**Work instruction**
Each line holding the word "stack" must appear in the answer, copied from the entries.

Stored data:
+ + +
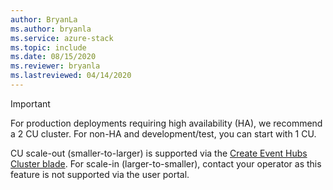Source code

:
 ```yaml
---
author: BryanLa
ms.author: bryanla
ms.service: azure-stack
ms.topic: include
ms.date: 08/15/2020
ms.reviewer: bryanla
ms.lastreviewed: 04/14/2020
---
```


> [!IMPORTANT]
> For production deployments requiring high availability (HA), we recommend a 2 CU cluster. For non-HA and development/test, you can start with 1 CU.
>
> CU scale-out (smaller-to-larger) is supported via the [Create Event Hubs Cluster blade](/azure-stack/user/event-hubs-quickstart-cluster-portal#create-an-event-hubs-cluster). For scale-in (larger-to-smaller), contact your operator as this feature is not supported via the user portal.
+ + +
**Exercise solution**
ms.service: azure-stack
> CU scale-out (smaller-to-larger) is supported via the [Create Event Hubs Cluster blade](/azure-stack/user/event-hubs-quickstart-cluster-portal#create-an-event-hubs-cluster). For scale-in (larger-to-smaller), contact your operator as this feature is not supported via the user portal.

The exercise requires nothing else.